Three distinct entities, namely gastric necrosis in neonates, Dieulafoy disease, and Zollinger-Ellison syndrome, are discussed in further detail below.

Frequency

The prevalence of peptic ulcer disease in infants, children, and adolescents is approximately 5 per 10,000 population. H pylori colonization in the stomach has been recognized as an important risk factor in the development of peptic ulcers in children. In developing countries, approximately half of children have colonization of H pylori by age 10 years, whereas colonization in childhood is rare in developed countries. However, in children with a low socioeconomic status, colonization rates in developed countries are similar to those in developing countries.

Etiology

H pylori, described by Warren and Marshall in 1982, is a spiral gram-negative organism with a smooth surface and multiple unipolar flagella. Since its discovery, this bacterium has gained worldwide recognition as an important factor in the pathogenesis of gastritis and peptic ulcer disease. H pylori has the ability to grow in an acidic environment because of its urease-mediated ammonia production, which neutralizes gastric acid. Most organisms settle in the mucus of the gastric antrum without invading the mucosa. Flagella enable H pylori to resist gastric peristalsis, and the bacterium's adhesion properties allow this organism to attach to the gastric epithelium. Mucosal reaction consists of acute and chronic inflammation with neutrophil and lymphocyte infiltration and, in children, lymphonodular hyperplasia.

Numerous studies link H pylori colonization with chronic gastritis in children. Furthermore, H pylori gastritis seems to correlate strongly with duodenal ulcers in this group, in which a 90-100% prevalence of H pylori gastritis has been reported. However, a link between H pylori antral colonization and gastritis is less likely as the etiologic factor of pediatric gastric ulcers. Whether the organism causes the ulcers or plays an important role in maintaining them is unclear; however, eradicating H pylori in affected adults and children heals and cures their recurrent peptic ulcers.

Pathophysiology

Mediators of mucosal inflammation, such as lymphokines and oxygen-free radicals, are involved in the development of gastritis or ulcer disease. Infection with H pylori induces a T-cell response in the lamina propria of the gastric mucosa, which is interferon-gamma predominant. In some instances, chronic imbalance between epithelial cell proliferation and apoptosis may result in mucosal atrophy of the stomach, a predisposing factor in the development of gastric cancer later in life.
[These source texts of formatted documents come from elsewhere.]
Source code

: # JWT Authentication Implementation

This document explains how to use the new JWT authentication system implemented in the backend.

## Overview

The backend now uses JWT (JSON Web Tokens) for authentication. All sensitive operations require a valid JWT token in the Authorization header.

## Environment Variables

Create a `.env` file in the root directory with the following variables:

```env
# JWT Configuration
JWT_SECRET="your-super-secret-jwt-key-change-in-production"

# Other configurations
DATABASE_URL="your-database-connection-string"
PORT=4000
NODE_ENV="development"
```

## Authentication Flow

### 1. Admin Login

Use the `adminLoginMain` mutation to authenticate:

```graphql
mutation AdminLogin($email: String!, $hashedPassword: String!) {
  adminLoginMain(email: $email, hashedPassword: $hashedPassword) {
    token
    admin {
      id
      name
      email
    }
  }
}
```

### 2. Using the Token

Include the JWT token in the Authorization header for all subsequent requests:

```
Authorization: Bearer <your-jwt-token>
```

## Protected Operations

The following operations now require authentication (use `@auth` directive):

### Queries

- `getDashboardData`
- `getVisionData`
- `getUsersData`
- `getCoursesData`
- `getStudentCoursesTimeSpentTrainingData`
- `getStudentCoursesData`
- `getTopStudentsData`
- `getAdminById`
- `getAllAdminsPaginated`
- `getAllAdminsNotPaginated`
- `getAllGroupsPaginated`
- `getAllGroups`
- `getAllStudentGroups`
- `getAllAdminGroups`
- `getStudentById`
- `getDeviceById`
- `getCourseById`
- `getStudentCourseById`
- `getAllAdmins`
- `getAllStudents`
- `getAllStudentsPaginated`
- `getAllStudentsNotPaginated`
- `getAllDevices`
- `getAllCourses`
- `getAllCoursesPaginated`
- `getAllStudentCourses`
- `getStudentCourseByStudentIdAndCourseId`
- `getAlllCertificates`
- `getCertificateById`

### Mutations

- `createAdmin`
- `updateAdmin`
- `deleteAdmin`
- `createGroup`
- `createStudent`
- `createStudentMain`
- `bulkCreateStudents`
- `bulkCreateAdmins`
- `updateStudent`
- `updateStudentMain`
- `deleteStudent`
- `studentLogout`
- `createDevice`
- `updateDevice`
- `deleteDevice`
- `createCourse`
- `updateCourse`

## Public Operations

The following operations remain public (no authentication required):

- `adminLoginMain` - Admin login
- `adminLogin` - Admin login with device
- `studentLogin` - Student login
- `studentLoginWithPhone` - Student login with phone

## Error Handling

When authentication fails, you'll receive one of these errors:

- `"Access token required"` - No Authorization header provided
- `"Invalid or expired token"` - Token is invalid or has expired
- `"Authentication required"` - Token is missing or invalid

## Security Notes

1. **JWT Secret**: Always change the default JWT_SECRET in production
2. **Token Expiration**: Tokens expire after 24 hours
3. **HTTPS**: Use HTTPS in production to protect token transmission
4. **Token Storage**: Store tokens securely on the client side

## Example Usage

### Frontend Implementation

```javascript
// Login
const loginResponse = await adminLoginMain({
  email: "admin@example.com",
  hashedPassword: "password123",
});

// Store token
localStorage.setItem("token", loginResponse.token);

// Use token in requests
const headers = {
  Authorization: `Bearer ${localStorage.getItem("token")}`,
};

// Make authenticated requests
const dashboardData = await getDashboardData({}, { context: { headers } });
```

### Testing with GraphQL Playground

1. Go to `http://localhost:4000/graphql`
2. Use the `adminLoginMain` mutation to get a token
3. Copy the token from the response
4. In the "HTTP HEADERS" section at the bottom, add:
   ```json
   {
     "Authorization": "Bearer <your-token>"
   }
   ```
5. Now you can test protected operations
Mucosal defenses include intestinal and pancreatobiliary sources of bicarbonate, surface-active phospholipids, mucosal blood flow, and rapid cell exchange rates influenced by substances such as epidermal growth factor. Prostaglandins protect the gastric mucosa by directly inhibiting parietal cell function and acid secretion, increasing mucus production, and promoting mucosal blood flow. Although the presence of hydrochloric acid is necessary for the development of ulcers, gastric acidity tends to be normal or decreased in gastric ulcers (particularly secondary ulcers) and increased in pyloric and duodenal ulcers. Therefore, factors associated with mucosal resistance are more prominent in the etiology of gastric ulcers, and factors affecting acidity predominate in the etiology of pyloric and duodenal ulcers.

The effects of H pylori colonization of the gastric mucosa may take years to become evident. This organism possesses large amounts of urease, allowing it to convert urea to ammonia and carbon dioxide and, thus, gain a survival advantage in an acidic environment. Production of oxygen dismutase and catalase enables H pylori to resist damage from phagocyte-released oxygen free radicals. The microaerophilic metabolism of this bacterium permits its proliferation in the semipermeable layer of mucus that lines the stomach.
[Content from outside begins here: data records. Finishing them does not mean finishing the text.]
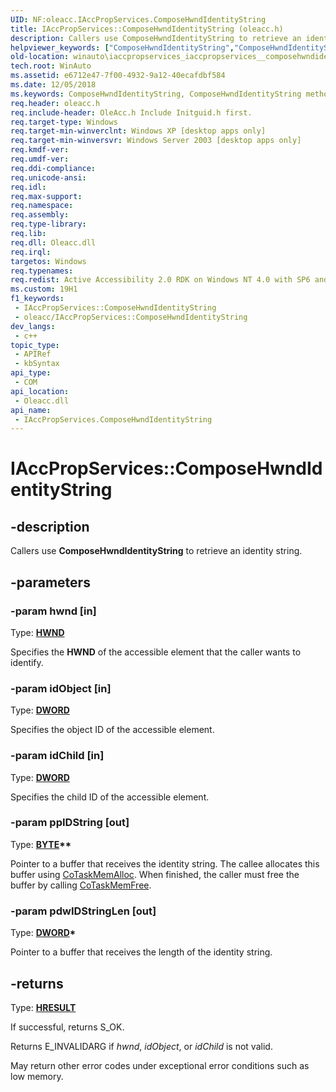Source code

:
 ```yaml
---
UID: NF:oleacc.IAccPropServices.ComposeHwndIdentityString
title: IAccPropServices::ComposeHwndIdentityString (oleacc.h)
description: Callers use ComposeHwndIdentityString to retrieve an identity string.
helpviewer_keywords: ["ComposeHwndIdentityString","ComposeHwndIdentityString method [Windows Accessibility]","ComposeHwndIdentityString method [Windows Accessibility]","IAccPropServices interface","IAccPropServices interface [Windows Accessibility]","ComposeHwndIdentityString method","IAccPropServices.ComposeHwndIdentityString","IAccPropServices::ComposeHwndIdentityString","_msaa_IAccPropServices_ComposeHwndIdentityString","msaa.iaccpropservices_iaccpropservices__composehwndidentitystring","oleacc/IAccPropServices::ComposeHwndIdentityString","winauto.iaccpropservices_iaccpropservices__composehwndidentitystring"]
old-location: winauto\iaccpropservices_iaccpropservices__composehwndidentitystring.htm
tech.root: WinAuto
ms.assetid: e6712e47-7f00-4932-9a12-40ecafdbf584
ms.date: 12/05/2018
ms.keywords: ComposeHwndIdentityString, ComposeHwndIdentityString method [Windows Accessibility], ComposeHwndIdentityString method [Windows Accessibility],IAccPropServices interface, IAccPropServices interface [Windows Accessibility],ComposeHwndIdentityString method, IAccPropServices.ComposeHwndIdentityString, IAccPropServices::ComposeHwndIdentityString, _msaa_IAccPropServices_ComposeHwndIdentityString, msaa.iaccpropservices_iaccpropservices__composehwndidentitystring, oleacc/IAccPropServices::ComposeHwndIdentityString, winauto.iaccpropservices_iaccpropservices__composehwndidentitystring
req.header: oleacc.h
req.include-header: OleAcc.h Include Initguid.h first.
req.target-type: Windows
req.target-min-winverclnt: Windows XP [desktop apps only]
req.target-min-winversvr: Windows Server 2003 [desktop apps only]
req.kmdf-ver: 
req.umdf-ver: 
req.ddi-compliance: 
req.unicode-ansi: 
req.idl: 
req.max-support: 
req.namespace: 
req.assembly: 
req.type-library: 
req.lib: 
req.dll: Oleacc.dll
req.irql: 
targetos: Windows
req.typenames: 
req.redist: Active Accessibility 2.0 RDK on Windows NT 4.0 with SP6 and later and Windows 98
ms.custom: 19H1
f1_keywords:
 - IAccPropServices::ComposeHwndIdentityString
 - oleacc/IAccPropServices::ComposeHwndIdentityString
dev_langs:
 - c++
topic_type:
 - APIRef
 - kbSyntax
api_type:
 - COM
api_location:
 - Oleacc.dll
api_name:
 - IAccPropServices.ComposeHwndIdentityString
---
```


# IAccPropServices::ComposeHwndIdentityString


## -description

Callers use <b>ComposeHwndIdentityString</b> 
		to retrieve an identity string.

## -parameters

### -param hwnd [in]

Type: <b><a href="https://docs.microsoft.com/windows/desktop/WinProg/windows-data-types">HWND</a></b>

Specifies the <b>HWND</b> of the accessible element that the caller wants to identify.

### -param idObject [in]

Type: <b><a href="https://docs.microsoft.com/windows/desktop/WinProg/windows-data-types">DWORD</a></b>

Specifies the object ID of the accessible element.

### -param idChild [in]

Type: <b><a href="https://docs.microsoft.com/windows/desktop/WinProg/windows-data-types">DWORD</a></b>

Specifies the child ID of the accessible element.

### -param ppIDString [out]

Type: <b><a href="https://docs.microsoft.com/windows/desktop/WinProg/windows-data-types">BYTE</a>**</b>

Pointer to a buffer that receives the identity string. The callee allocates this buffer using <a href="https://docs.microsoft.com/windows/desktop/api/combaseapi/nf-combaseapi-cotaskmemalloc">CoTaskMemAlloc</a>. When finished, the caller must free the buffer by calling <a href="https://docs.microsoft.com/windows/desktop/api/combaseapi/nf-combaseapi-cotaskmemfree">CoTaskMemFree</a>.

### -param pdwIDStringLen [out]

Type: <b><a href="https://docs.microsoft.com/windows/desktop/WinProg/windows-data-types">DWORD</a>*</b>

Pointer to a buffer that receives the length of the identity string.

## -returns

Type: <b><a href="https://docs.microsoft.com/windows/desktop/WinProg/windows-data-types">HRESULT</a></b>

If successful, returns S_OK.

Returns E_INVALIDARG if <i>hwnd</i>, <i>idObject</i>, or <i>idChild</i> is not valid.

May return other error codes under exceptional error conditions such as low memory.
After ingestion of the organism, a period of florid proliferation occurs, with resulting gastric inflammation. Usually, the mounted immune response, which may take weeks to months to develop, is ineffectual in eliminating the infection, and chronic superficial gastritis ensues.

Long-term H pylori infection results in chronic inflammatory changes in virtually all individuals. The severity and distribution of these inflammatory changes vary form one person to another. This is a result of the interaction of virulence of the organism and the host's defenses, resulting in antral-predominant gastritis with hyperacidity in some individuals and corpus-predominant atrophic gastritis with hypoacidity, which can predispose to development of adenocarcinoma later in life, in others.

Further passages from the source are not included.